Jenny Alderden is an assistant professor, School of Nursing, Boise State University, Boise, Idaho, and an adjunct assistant professor, College of Nursing, University of Utah, Salt Lake City, Utah. Ginette Alyce Pepper is a professor, and Andrew Wilson is a clinical assistant professor, College of Nursing, University of Utah. Joanne D. Whitney is a professor, College of Nursing, University of Washington, Seattle, Washington. Stephanie Richardson is a professor, Rocky Mountain University of the Health Professions, Provo, Utah. Ryan Butcher is a senior data architect, Biomedical Informatics Team, Center for Clinical and Translational Science, University of Utah. Yeonjung Jo is a doctoral (PhD) student in population health science, College of Nursing, University of Utah. Mollie Rebecca Cummins is a professor, College of Nursing, University of Utah.
Am J Crit Care. 2018 Nov;27(6):461-468. doi: 10.4037/ajcc2018525.
Hospital-acquired pressure injuries are a serious problem among critical care patients. Some can be prevented by using measures such as specialty beds, which are not feasible for every patient because of costs. However, decisions about which patient would benefit most from a specialty bed are difficult because results of existing tools to determine risk for pressure injury indicate that most critical care patients are at high risk.

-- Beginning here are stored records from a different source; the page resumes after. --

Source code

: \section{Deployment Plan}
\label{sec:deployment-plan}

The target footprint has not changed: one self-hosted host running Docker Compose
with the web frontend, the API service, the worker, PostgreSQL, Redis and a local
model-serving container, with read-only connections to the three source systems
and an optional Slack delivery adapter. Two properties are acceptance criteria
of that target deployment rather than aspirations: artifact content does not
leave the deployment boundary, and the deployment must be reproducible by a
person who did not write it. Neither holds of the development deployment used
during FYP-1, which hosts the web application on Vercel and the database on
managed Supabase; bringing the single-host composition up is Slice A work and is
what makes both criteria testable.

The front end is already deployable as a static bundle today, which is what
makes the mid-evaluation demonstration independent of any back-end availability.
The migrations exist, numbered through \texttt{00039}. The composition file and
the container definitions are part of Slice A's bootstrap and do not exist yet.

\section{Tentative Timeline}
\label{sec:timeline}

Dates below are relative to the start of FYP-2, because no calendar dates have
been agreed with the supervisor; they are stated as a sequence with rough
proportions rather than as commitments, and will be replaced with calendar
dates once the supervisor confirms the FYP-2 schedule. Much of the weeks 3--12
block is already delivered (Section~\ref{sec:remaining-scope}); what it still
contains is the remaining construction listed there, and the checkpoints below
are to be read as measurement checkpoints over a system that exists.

To develop a model for predicting development of pressure injuries among surgical critical care patients.
Data from electronic health records were divided into training (67%) and testing (33%) data sets, and a model was developed by using a random forest algorithm via the R package "randomforest."

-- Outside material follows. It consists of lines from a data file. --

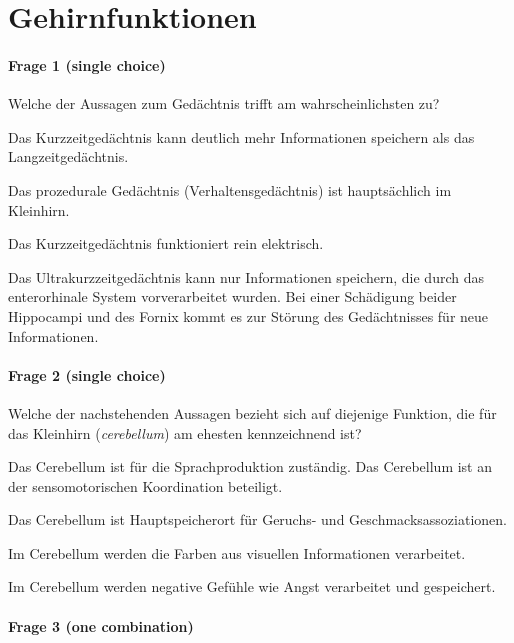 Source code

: \section*{Gehirnfunktionen}

\paragraph{Frage 1 (single choice)}

Welche der Aussagen zum Gedächtnis trifft am wahrscheinlichsten zu?

\begin{benumerate}
  \item Das Kurzzeitgedächtnis kann deutlich mehr Informationen speichern als das Langzeitgedächtnis.
  \item Das prozedurale Gedächtnis (Verhaltensgedächtnis) ist hauptsächlich im Kleinhirn.
  \item Das Kurzzeitgedächtnis funktioniert rein elektrisch.
  \item Das Ultrakurzzeitgedächtnis kann nur Informationen speichern, die durch das enterorhinale System vorverarbeitet wurden.
  \bolditem Bei einer Schädigung beider Hippocampi und des Fornix kommt es zur Störung des Gedächtnisses für neue Informationen.
\end{benumerate}

\paragraph{Frage 2 (single choice)}

Welche der nachstehenden Aussagen bezieht sich auf diejenige Funktion, die für das Kleinhirn (\emph{cerebellum}) am ehesten kennzeichnend ist?
\begin{benumerate}
  \item Das Cerebellum ist für die Sprachproduktion zuständig.
  \bolditem Das Cerebellum ist an der sensomotorischen Koordination beteiligt.
  \item Das Cerebellum ist Hauptspeicherort für Geruchs- und Geschmacksassoziationen.
  \item Im Cerebellum werden die Farben aus visuellen Informationen verarbeitet.
  \item Im Cerebellum werden negative Gefühle wie Angst verarbeitet und gespeichert.
\end{benumerate}

\paragraph{Frage 3 (one combination)}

Among a sample of 6376 patients, hospital-acquired pressure injuries of stage 1 or greater (outcome variable 1) developed in 516 patients (8.1%) and injuries of stage 2 or greater (outcome variable 2) developed in 257 (4.0%). Random forest models were developed to predict stage 1 and greater and stage 2 and greater injuries by using the testing set to evaluate classifier performance. The area under the receiver operating characteristic curve for both models was 0.79.
This machine-learning approach differs from other available models because it does not require clinicians to input information into a tool (eg, the Braden Scale). Rather, it uses information readily available in electronic health records. Next steps include testing in an independent sample and then calibration to optimize specificity.
医院获得性压力性损伤是重症监护患者的一个严重问题。一些可以通过使用特殊床等措施来预防,但是由于成本原因,并非每个患者都可行。然而,决定哪些患者最受益于特殊床是困难的,因为现有的压力性损伤风险评估工具的结果表明,大多数重症监护患者风险很高。
为外科重症监护患者开发一种预测压力性损伤发展的模型。
电子健康记录中的数据分为训练(67%)和测试(33%)数据集,并通过 R 包“randomforest”中的随机森林算法开发模型。
在 6376 名患者的样本中,有 516 名(8.1%)患者发生了 1 期或更高级别的医院获得性压力性损伤(结局变量 1),有 257 名(4.0%)患者发生了 2 期或更高级别的损伤(结局变量 2)。开发了随机森林模型,通过测试集评估分类器性能,预测 1 期及以上和 2 期及以上的损伤。两个模型的受试者工作特征曲线下面积均为 0.79。
这种机器学习方法与其他可用模型不同,因为它不需要临床医生在工具中输入信息(例如,Braden 量表)。相反,它使用电子健康记录中现成的信息。下一步包括在独立样本中进行测试,然后进行校准以优化特异性。